RECORDS PROVIDED Start Marker
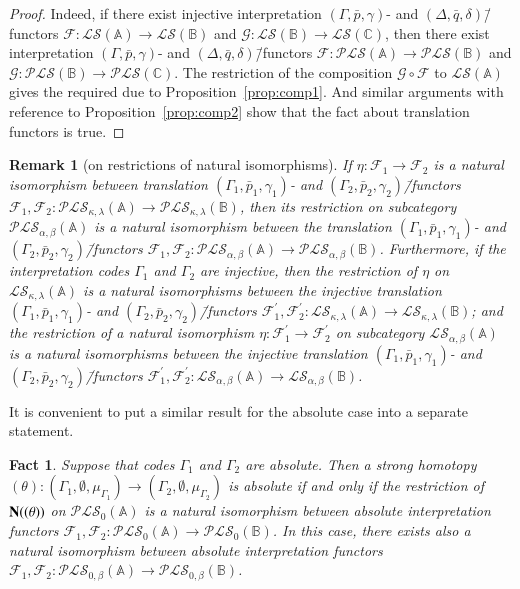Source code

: \documentclass[12pt]{article}
\newtheorem{fact}{Fact}
\newtheorem{remark}{Remark}
\theoremstyle{definition}
\def\MA{{\mathbb{A}}}
\def\MB{{\mathbb{B}}}
\def\MC{{\mathbb{C}}}
\def\F{{\mathcal{F}}}
\def\G{{\mathcal{G}}}
\def\PLS{{\mathcal{PLS}}}
\def\LS{{\mathcal{LS}}}
\begin{document}
\begin{proof}
Indeed, if there exist injective interpretation $(\Gamma,\bar p,\gamma)$- and $(\Delta,\bar q,\delta)$\=/functors $\F\colon \LS(\MA)\to \LS(\MB)$ and $\G\colon \LS(\MB)\to \LS(\MC)$, then there exist interpretation $(\Gamma,\bar p,\gamma)$- and $(\Delta,\bar q,\delta)$\=/functors $\F\colon \PLS(\MA)\to \PLS(\MB)$ and $\G\colon \PLS(\MB)\to \PLS(\MC)$. The restriction of the composition $\G\circ\F$ to $\LS(\MA)$ gives the required due to Proposition~\ref{prop:comp1}. And similar arguments with reference to Proposition~\ref{prop:comp2} show that the fact about translation functors is true.
\end{proof}

\begin{remark}[on restrictions of natural isomorphisms]\label{remark:natur_iso}
If $\eta\colon \F_1\to\F_2$ is a natural isomorphism between translation $(\Gamma_1,\bar p_1,\gamma_1)$- and $(\Gamma_2,\bar p_2,\gamma_2)$\=/functors $\F_1,\F_2\colon\PLS_{\kappa,\lambda}(\MA)\to\PLS_{\kappa,\lambda}(\MB)$, then its restriction on subcategory $\PLS_{\alpha,\beta}(\MA)$ is a natural isomorphism between the translation $(\Gamma_1,\bar p_1,\gamma_1)$- and $(\Gamma_2,\bar p_2,\gamma_2)$\=/functors $\F_1,\F_2\colon\PLS_{\alpha,\beta}(\MA)\to\PLS_{\alpha,\beta}(\MB)$. Furthermore, if the interpretation codes $\Gamma_1$ and $\Gamma_2$ are injective, then the restriction of $\eta$ on $\LS_{\kappa,\lambda}(\MA)$ is a natural isomorphisms between the injective translation $(\Gamma_1,\bar p_1,\gamma_1)$- and $(\Gamma_2,\bar p_2,\gamma_2)$\=/functors $\F^\prime_1,\F^\prime_2\colon\LS_{\kappa,\lambda}(\MA)\to\LS_{\kappa,\lambda}(\MB)$; and the restriction of a natural isomorphism $\eta\colon \F^\prime_1\to \F^\prime_2$ on subcategory $\LS_{\alpha,\beta}(\MA)$ is a natural isomorphisms between the injective translation $(\Gamma_1,\bar p_1,\gamma_1)$- and $(\Gamma_2,\bar p_2,\gamma_2)$\=/functors $\F^\prime_1,\F^\prime_2\colon\LS_{\alpha,\beta}(\MA)\to\LS_{\alpha,\beta}(\MB)$.
\end{remark}

It is convenient to put a similar result for the absolute case into a separate statement.

\begin{fact}\label{cor:abs_hom}
Suppose that codes $\Gamma_1$ and $\Gamma_2$ are absolute. Then a strong homotopy $(\theta)\colon (\Gamma_1,\emptyset,\mu_{\Gamma_1})\to(\Gamma_2,\emptyset,\mu_{\Gamma_2})$ is absolute if and only if the restriction of ${\bf N}((\theta))$ on $\PLS_0(\MA)$ is a natural isomorphism between absolute interpretation functors $\F_1,\F_2\colon \PLS_0(\MA)\to \PLS_0(\MB)$. In this case, there exists also a natural isomorphism between absolute interpretation functors $\F_1,\F_2\colon \PLS_{0,\beta}(\MA)\to \PLS_{0,\beta}(\MB)$. 
\end{fact}
\end{document}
RECORDS PROVIDED End Marker
## WHAT TO DO
Return the material above exactly; the images stay out.

## FINAL ANSWER
Source code

: \documentclass[12pt]{article}
\newtheorem{fact}{Fact}
\newtheorem{remark}{Remark}
\theoremstyle{definition}
\def\MA{{\mathbb{A}}}
\def\MB{{\mathbb{B}}}
\def\MC{{\mathbb{C}}}
\def\F{{\mathcal{F}}}
\def\G{{\mathcal{G}}}
\def\PLS{{\mathcal{PLS}}}
\def\LS{{\mathcal{LS}}}
\begin{document}
\begin{proof}
Indeed, if there exist injective interpretation $(\Gamma,\bar p,\gamma)$- and $(\Delta,\bar q,\delta)$\=/functors $\F\colon \LS(\MA)\to \LS(\MB)$ and $\G\colon \LS(\MB)\to \LS(\MC)$, then there exist interpretation $(\Gamma,\bar p,\gamma)$- and $(\Delta,\bar q,\delta)$\=/functors $\F\colon \PLS(\MA)\to \PLS(\MB)$ and $\G\colon \PLS(\MB)\to \PLS(\MC)$. The restriction of the composition $\G\circ\F$ to $\LS(\MA)$ gives the required due to Proposition~\ref{prop:comp1}. And similar arguments with reference to Proposition~\ref{prop:comp2} show that the fact about translation functors is true.
\end{proof}

\begin{remark}[on restrictions of natural isomorphisms]\label{remark:natur_iso}
If $\eta\colon \F_1\to\F_2$ is a natural isomorphism between translation $(\Gamma_1,\bar p_1,\gamma_1)$- and $(\Gamma_2,\bar p_2,\gamma_2)$\=/functors $\F_1,\F_2\colon\PLS_{\kappa,\lambda}(\MA)\to\PLS_{\kappa,\lambda}(\MB)$, then its restriction on subcategory $\PLS_{\alpha,\beta}(\MA)$ is a natural isomorphism between the translation $(\Gamma_1,\bar p_1,\gamma_1)$- and $(\Gamma_2,\bar p_2,\gamma_2)$\=/functors $\F_1,\F_2\colon\PLS_{\alpha,\beta}(\MA)\to\PLS_{\alpha,\beta}(\MB)$. Furthermore, if the interpretation codes $\Gamma_1$ and $\Gamma_2$ are injective, then the restriction of $\eta$ on $\LS_{\kappa,\lambda}(\MA)$ is a natural isomorphisms between the injective translation $(\Gamma_1,\bar p_1,\gamma_1)$- and $(\Gamma_2,\bar p_2,\gamma_2)$\=/functors $\F^\prime_1,\F^\prime_2\colon\LS_{\kappa,\lambda}(\MA)\to\LS_{\kappa,\lambda}(\MB)$; and the restriction of a natural isomorphism $\eta\colon \F^\prime_1\to \F^\prime_2$ on subcategory $\LS_{\alpha,\beta}(\MA)$ is a natural isomorphisms between the injective translation $(\Gamma_1,\bar p_1,\gamma_1)$- and $(\Gamma_2,\bar p_2,\gamma_2)$\=/functors $\F^\prime_1,\F^\prime_2\colon\LS_{\alpha,\beta}(\MA)\to\LS_{\alpha,\beta}(\MB)$.
\end{remark}

It is convenient to put a similar result for the absolute case into a separate statement.

\begin{fact}\label{cor:abs_hom}
Suppose that codes $\Gamma_1$ and $\Gamma_2$ are absolute. Then a strong homotopy $(\theta)\colon (\Gamma_1,\emptyset,\mu_{\Gamma_1})\to(\Gamma_2,\emptyset,\mu_{\Gamma_2})$ is absolute if and only if the restriction of ${\bf N}((\theta))$ on $\PLS_0(\MA)$ is a natural isomorphism between absolute interpretation functors $\F_1,\F_2\colon \PLS_0(\MA)\to \PLS_0(\MB)$. In this case, there exists also a natural isomorphism between absolute interpretation functors $\F_1,\F_2\colon \PLS_{0,\beta}(\MA)\to \PLS_{0,\beta}(\MB)$. 
\end{fact}
\end{document}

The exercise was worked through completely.